It's only comparatively recently that I've returned to the world of being a desktop computer user. I built my own computer when I was in high school, and it died after 3 years (or so), and I replaced that with an Mac laptop, which I updated a couple of times, but until this last fall, that was my window onto the Internet and my main academic/scholarly tool for a long time. This "laptop only" modality, is I think pretty common among a layer of contemporary computer users. Students, Internet-industry professionals (start-ups, programmers/hackers of a certain breed, etc.) are all prone to this kind of setup. And the truth is, that given today's technology, just about any laptop will pretty much whatever anyone needs from it. There are some limitations on the high end, but not many.

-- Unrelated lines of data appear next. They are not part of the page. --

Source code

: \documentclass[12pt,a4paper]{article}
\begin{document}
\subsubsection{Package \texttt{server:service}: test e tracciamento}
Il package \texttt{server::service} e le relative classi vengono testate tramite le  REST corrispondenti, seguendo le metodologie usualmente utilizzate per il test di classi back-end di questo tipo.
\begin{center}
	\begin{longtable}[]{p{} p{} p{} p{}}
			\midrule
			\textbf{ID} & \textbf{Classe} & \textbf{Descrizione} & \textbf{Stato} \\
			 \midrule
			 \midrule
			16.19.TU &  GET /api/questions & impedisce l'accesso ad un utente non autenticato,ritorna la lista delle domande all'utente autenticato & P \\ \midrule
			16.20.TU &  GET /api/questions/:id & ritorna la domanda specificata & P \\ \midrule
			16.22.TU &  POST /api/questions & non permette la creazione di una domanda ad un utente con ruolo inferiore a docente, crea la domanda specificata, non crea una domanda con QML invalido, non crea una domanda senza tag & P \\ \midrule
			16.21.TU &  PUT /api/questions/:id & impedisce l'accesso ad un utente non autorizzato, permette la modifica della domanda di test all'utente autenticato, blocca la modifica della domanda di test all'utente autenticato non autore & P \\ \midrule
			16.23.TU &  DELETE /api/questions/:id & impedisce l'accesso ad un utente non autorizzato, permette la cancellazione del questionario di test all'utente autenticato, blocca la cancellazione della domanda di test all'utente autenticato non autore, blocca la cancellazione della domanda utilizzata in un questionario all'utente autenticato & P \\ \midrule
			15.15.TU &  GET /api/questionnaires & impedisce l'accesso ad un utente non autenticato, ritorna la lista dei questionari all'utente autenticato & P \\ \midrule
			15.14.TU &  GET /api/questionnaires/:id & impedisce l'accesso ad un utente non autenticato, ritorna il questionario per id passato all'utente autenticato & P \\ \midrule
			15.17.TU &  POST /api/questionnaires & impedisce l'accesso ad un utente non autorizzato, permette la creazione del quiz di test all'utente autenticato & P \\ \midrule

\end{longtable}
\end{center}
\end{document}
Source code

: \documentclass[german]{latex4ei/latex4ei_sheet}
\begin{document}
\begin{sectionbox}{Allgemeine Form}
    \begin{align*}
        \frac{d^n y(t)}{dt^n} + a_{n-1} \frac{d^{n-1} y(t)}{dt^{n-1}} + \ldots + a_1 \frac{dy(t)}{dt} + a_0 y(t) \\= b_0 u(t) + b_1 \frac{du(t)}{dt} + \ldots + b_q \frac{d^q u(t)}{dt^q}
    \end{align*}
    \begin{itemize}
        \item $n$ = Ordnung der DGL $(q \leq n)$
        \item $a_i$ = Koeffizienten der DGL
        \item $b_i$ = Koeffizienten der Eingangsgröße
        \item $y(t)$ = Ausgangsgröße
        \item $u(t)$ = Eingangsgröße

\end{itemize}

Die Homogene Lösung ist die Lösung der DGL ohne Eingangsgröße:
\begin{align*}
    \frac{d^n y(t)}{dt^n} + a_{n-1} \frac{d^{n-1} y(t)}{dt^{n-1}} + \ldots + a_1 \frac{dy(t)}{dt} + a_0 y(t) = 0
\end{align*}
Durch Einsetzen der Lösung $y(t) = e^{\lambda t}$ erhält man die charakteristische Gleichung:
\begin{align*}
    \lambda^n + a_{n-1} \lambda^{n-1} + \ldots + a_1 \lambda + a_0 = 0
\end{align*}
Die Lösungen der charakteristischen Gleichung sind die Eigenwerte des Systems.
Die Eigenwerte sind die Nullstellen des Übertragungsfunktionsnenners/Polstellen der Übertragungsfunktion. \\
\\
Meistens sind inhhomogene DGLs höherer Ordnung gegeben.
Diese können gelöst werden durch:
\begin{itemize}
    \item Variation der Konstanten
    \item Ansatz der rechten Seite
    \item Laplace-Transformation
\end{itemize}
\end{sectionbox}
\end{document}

Indeed the reason that I moved to a desktop was the realization that I do about 60% of my computering in the study, at my desk. I also found myself needing a lot more screen space [1] than any laptop that I'd like to carry on my back could provide. It is also nice to be able to have a computer that's always on (downloading, file server stuff, etc.) and always connected to the Internet. Nevertheless, I still have a laptop and I find that I use it a lot. I tend to write in the morning in the living room, I reflexively (though I've gotten better at leaving it at home) take the laptop with me when I leave the house.

I used to think that having more than one machine was a bit of a hassle, and I suppose it is, but I'm sort of interested in thinking about how folks--particularly people who also have a desktop--use laptops. My laptop, despite being really half as powerful as the desktop, is configured the same way my desktop is, it has all of the same software, and nearly all of the same data. This seems like an ideal situation from a workflow perspective, but I can respect that there are other approaches.

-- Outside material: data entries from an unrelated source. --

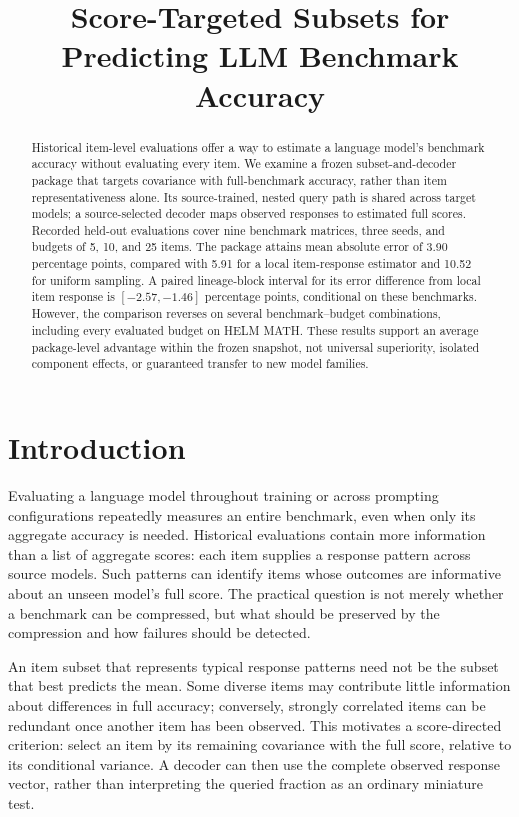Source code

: \documentclass{article}
\title{Score-Targeted Subsets for Predicting LLM Benchmark Accuracy}
\author{}
\begin{document}
\maketitle

\begin{abstract}
Historical item-level evaluations offer a way to estimate a language model's benchmark accuracy without evaluating every item. We examine a frozen subset-and-decoder package that targets covariance with full-benchmark accuracy, rather than item representativeness alone. Its source-trained, nested query path is shared across target models; a source-selected decoder maps observed responses to estimated full scores. Recorded held-out evaluations cover nine benchmark matrices, three seeds, and budgets of 5, 10, and 25 items. The package attains mean absolute error of 3.90 percentage points, compared with 5.91 for a local item-response estimator and 10.52 for uniform sampling. A paired lineage-block interval for its error difference from local item response is $[-2.57,-1.46]$ percentage points, conditional on these benchmarks. However, the comparison reverses on several benchmark--budget combinations, including every evaluated budget on HELM MATH. These results support an average package-level advantage within the frozen snapshot, not universal superiority, isolated component effects, or guaranteed transfer to new model families.
\end{abstract}

\section{Introduction}
Evaluating a language model throughout training or across prompting configurations repeatedly measures an entire benchmark, even when only its aggregate accuracy is needed. Historical evaluations contain more information than a list of aggregate scores: each item supplies a response pattern across source models. Such patterns can identify items whose outcomes are informative about an unseen model's full score. The practical question is not merely whether a benchmark can be compressed, but what should be preserved by the compression and how failures should be detected.

An item subset that represents typical response patterns need not be the subset that best predicts the mean. Some diverse items may contribute little information about differences in full accuracy; conversely, strongly correlated items can be redundant once another item has been observed. This motivates a score-directed criterion: select an item by its remaining covariance with the full score, relative to its conditional variance. A decoder can then use the complete observed response vector, rather than interpreting the queried fraction as an ordinary miniature test.
\end{document}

I end up using the laptop as a "change of pace," and as a "more focused" situation when I need to hunker down and write more seriously.

I intended this post to be less about general workflow stuff and more about my experiences with replacing my Macbook with the IBM/Lenovo Thinkpad X41t of which I've become quite enamored. Particularly, with respect to its "tablet," feature.

A few weeks ago I started to use the Macbook again incidentally, and my conclusion from this experience is that, while I have a lot of respect for OS X and the mac platform, it's not something that I want to use myself in any kind of day to day way. So I'm back using the thinkpad, and I'm tracking around for a second one (long story) so that I can sell the macbook without hurting the family's ecology [2] of computers. And it's a great thing. In a sort of minimalistic and technologically frugal sort of way, this machine does everything I need of a laptop, which is kind of cool

When I got the laptop, I was really excited about the prospect of having a tablet-formed machine. I could annotate PDFs effectively, I could read ebooks more comfortably in bed or on the couch. Turns out to not quite be the case.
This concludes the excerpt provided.